Jael Higg came down in a livid passion—altogether too near home to enjoy taking secondhand orders from an Indian in the dark. She was still less amused when she discovered that Grim knew her little scheme.
"Well, Jael," he said, "you weren't quite frank with me after all, were you? Which will you do now—stay in that hole up there with a double guard, or come into Petra with us and behave yourself?"
For, I should say, a whole minute, she did not answer. You could not tell in the dark, but I think she was fighting back tears, and too proud to betray it.
"I'm your prisoner," she hissed at last. "Do what you like, and take the consequences."
"I'll put you to no indignity, Jael, if you'll play fair."
"My God! What? Are you mad, or am I? What are you going to do with Ali Higg?"
"Make friends with him."
"You swear that?"
"Sure."
She was silent for another minute.
"Very well," she said at last. "I'll do my best."
"Accepted," answered Grim. "Now—bring down Ayisha—fetch out the camels—mount—and forward all!"
We went forward just as dawn was breaking, and I believe every man Jack of us except Grim had his heart in his teeth. Grim was likely too busy conning over the plan in his head to feel afraid, that being, as far as I could ever tell, the one lone advantage of being leader, just as the capacity to drive out fear by steady thinking is as good a reason as exists for placing a man in command.
Nobody knows how old Petra is, but it was a thriving city when Abraham left Ur of the Chaldees, and for a full five thousand years it has had but that one entrance, through a gorge that narrows finally until only one loaded camel at a time can pass. Army after army down the centuries have tried to storm the place, and failed, so that even the invincible Alexander and the Romans had to fall back on the arts of friendship to obtain the key. We, the last invaders, came as friends, if only Grim could persuade the tyrant to believe it.
The sun rose over the city just as we reached the narrowest part of the gut, Grim leading, and its first rays showed that we were using the bed of a watercourse for a road. Exactly in front of us, glimpsed through a twelve-foot gap between cliffs six hundred feet high, was a sight worth going twice that distance, running twice that risk, to see—a rose-red temple front, carved out of the solid valley wall and glistening in the opalescent hues of morning.

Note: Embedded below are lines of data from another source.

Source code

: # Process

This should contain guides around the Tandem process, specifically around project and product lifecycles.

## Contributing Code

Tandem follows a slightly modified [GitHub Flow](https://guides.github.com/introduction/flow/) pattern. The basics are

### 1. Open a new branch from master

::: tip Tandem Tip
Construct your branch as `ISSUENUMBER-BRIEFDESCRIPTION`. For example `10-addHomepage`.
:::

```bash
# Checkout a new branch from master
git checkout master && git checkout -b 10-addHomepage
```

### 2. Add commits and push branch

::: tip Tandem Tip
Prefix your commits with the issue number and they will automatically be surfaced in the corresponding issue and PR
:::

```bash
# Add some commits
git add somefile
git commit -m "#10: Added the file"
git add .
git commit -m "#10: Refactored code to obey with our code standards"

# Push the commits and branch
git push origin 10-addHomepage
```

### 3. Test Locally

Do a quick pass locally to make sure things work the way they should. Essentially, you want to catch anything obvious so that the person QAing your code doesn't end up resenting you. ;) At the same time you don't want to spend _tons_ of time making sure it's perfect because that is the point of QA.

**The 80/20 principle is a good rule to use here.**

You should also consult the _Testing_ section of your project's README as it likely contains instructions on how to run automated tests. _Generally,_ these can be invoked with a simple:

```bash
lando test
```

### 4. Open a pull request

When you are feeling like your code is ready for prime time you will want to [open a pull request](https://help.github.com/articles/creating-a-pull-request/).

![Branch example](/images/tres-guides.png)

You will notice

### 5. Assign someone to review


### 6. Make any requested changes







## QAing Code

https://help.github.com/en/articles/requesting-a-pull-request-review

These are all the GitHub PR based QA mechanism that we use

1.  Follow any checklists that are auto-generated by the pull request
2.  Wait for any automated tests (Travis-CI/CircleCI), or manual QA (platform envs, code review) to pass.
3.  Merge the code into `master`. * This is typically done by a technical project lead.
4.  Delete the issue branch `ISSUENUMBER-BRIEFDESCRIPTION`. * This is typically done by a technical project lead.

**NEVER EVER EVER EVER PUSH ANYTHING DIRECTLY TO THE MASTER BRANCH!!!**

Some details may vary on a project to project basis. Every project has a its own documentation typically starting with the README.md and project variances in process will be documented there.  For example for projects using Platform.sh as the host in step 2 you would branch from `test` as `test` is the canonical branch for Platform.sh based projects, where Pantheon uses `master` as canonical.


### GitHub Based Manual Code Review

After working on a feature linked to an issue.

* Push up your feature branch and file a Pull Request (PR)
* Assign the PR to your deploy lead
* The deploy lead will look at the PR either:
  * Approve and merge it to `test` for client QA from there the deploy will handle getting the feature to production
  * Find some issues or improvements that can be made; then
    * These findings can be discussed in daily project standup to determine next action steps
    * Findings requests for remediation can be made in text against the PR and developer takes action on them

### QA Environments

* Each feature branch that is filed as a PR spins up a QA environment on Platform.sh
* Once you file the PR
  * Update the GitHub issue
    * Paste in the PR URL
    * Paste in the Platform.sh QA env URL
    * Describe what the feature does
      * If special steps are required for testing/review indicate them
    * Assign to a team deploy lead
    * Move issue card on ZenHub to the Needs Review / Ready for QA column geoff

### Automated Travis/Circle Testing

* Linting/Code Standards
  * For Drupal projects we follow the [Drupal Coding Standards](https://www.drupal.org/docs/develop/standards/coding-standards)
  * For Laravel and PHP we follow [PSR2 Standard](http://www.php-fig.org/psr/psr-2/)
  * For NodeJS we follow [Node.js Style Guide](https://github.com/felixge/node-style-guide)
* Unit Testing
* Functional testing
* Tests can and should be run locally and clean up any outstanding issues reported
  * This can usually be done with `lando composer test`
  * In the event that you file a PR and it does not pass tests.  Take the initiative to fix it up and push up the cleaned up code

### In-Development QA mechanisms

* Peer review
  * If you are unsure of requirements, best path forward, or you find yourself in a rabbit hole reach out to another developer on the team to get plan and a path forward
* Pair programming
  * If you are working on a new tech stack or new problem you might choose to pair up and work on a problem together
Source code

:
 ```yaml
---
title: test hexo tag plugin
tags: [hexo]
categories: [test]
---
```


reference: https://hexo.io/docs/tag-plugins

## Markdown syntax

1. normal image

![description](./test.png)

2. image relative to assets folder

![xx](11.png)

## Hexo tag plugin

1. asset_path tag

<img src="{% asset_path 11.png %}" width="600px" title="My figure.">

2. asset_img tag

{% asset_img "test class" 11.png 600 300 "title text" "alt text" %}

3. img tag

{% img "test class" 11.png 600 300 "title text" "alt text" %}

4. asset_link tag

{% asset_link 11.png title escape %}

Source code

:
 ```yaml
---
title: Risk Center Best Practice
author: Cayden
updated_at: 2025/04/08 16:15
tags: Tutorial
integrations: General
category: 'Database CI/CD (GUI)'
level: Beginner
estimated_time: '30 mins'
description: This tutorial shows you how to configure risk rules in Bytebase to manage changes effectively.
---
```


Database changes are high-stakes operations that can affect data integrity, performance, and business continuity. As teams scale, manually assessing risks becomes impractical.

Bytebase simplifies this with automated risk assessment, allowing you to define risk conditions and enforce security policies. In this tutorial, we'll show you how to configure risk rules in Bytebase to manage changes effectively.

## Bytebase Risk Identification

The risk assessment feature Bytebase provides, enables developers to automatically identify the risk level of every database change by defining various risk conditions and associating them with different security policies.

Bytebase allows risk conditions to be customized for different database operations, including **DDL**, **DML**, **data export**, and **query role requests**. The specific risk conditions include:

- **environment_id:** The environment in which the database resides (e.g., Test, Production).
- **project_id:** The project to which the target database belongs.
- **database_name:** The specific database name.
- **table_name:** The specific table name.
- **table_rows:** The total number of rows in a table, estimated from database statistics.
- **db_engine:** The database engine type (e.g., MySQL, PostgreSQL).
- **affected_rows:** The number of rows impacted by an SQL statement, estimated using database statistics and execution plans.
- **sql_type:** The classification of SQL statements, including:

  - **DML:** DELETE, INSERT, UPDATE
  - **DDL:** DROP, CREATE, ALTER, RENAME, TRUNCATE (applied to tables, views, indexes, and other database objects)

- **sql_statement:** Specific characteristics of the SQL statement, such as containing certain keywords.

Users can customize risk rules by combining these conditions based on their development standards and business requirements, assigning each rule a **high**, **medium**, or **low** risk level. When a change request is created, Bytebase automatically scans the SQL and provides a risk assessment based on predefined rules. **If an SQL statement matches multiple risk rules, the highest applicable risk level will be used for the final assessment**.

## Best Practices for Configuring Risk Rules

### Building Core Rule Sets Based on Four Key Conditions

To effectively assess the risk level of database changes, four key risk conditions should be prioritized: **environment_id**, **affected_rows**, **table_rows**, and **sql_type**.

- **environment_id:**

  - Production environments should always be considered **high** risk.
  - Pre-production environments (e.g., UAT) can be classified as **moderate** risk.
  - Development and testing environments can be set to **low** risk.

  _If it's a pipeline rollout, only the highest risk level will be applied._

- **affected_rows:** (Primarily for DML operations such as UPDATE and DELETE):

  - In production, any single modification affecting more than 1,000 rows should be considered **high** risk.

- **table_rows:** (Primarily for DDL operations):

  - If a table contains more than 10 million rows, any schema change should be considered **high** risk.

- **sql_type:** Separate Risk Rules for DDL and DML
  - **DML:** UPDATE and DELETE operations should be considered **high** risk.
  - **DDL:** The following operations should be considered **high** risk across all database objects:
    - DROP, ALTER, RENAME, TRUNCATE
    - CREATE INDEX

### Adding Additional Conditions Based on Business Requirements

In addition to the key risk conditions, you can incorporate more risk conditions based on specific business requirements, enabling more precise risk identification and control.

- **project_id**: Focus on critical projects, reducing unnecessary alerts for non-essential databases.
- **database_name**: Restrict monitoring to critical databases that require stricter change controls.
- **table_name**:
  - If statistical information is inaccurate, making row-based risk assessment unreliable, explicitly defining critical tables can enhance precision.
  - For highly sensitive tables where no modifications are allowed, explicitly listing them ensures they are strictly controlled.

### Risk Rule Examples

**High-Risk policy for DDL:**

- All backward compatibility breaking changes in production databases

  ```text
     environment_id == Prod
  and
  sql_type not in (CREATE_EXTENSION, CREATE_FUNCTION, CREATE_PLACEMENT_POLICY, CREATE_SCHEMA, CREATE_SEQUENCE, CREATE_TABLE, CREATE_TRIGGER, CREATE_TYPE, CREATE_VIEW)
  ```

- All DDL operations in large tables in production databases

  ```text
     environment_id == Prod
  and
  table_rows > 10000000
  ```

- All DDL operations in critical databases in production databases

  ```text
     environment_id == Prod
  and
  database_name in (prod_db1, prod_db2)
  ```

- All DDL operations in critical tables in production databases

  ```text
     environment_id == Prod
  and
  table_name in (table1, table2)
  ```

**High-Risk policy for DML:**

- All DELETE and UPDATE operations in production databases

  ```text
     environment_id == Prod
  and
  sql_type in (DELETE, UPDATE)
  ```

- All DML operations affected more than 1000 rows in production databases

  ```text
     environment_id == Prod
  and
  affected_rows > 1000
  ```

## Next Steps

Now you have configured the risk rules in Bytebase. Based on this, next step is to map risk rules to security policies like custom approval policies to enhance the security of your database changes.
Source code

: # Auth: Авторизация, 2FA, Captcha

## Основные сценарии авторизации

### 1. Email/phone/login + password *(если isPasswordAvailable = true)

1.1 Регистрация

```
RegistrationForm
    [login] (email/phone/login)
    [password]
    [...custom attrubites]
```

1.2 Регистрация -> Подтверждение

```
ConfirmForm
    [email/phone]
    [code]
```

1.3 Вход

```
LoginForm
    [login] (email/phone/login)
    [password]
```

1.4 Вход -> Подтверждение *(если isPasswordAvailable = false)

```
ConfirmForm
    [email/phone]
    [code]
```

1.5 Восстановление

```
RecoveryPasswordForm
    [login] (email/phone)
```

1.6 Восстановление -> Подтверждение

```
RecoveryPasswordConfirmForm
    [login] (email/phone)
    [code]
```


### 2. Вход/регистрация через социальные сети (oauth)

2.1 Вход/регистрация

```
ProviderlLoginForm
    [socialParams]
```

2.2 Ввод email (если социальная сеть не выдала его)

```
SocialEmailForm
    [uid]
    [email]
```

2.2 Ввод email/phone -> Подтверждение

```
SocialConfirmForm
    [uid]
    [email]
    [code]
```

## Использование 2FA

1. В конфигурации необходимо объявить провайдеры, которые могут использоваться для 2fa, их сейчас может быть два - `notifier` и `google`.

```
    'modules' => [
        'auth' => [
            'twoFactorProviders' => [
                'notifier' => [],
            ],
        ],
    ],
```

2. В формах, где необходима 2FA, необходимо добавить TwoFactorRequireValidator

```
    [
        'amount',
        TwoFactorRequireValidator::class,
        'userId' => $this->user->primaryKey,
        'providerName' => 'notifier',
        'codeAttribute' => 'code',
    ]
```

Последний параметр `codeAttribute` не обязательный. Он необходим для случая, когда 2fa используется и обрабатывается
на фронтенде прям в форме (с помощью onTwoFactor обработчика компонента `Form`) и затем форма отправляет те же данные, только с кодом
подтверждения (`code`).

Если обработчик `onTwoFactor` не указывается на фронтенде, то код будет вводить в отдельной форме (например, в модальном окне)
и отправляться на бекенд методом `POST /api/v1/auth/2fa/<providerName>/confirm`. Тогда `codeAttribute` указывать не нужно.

Not even Burkhardt, who was the first civilized man to see the place in a thousand years, described that temple properly; because you can't. It is huge—majestic—silent—empty—aglow with all the prism colors in the morning sun. And it seems to think.
It takes you so by surprise when you first see it that in face of that embodied mystery of ancient days your brain won't work, and you want to sit spellbound. But Grim had done our thinking for us, so that we were not the only ones surprised. Such was the confidence of safety that those huge walls and the narrow entrance to the place inspire that Ali Higg had set only four men to keep the gate; and they slept with their weapons beside them, never believing that strangers would dare essay that ghost-haunted ravine by night.
They were pounced on and tied almost before their eyes were open; and, catching sight of Jael Higg first, and getting only a glimpse of Grim, they rather naturally thought their chief had caught them napping; so they neither cried out nor made any attempt to defend themselves; and presently, when they discovered their mistake, the fear of being crucified for having slept on duty kept them dumb.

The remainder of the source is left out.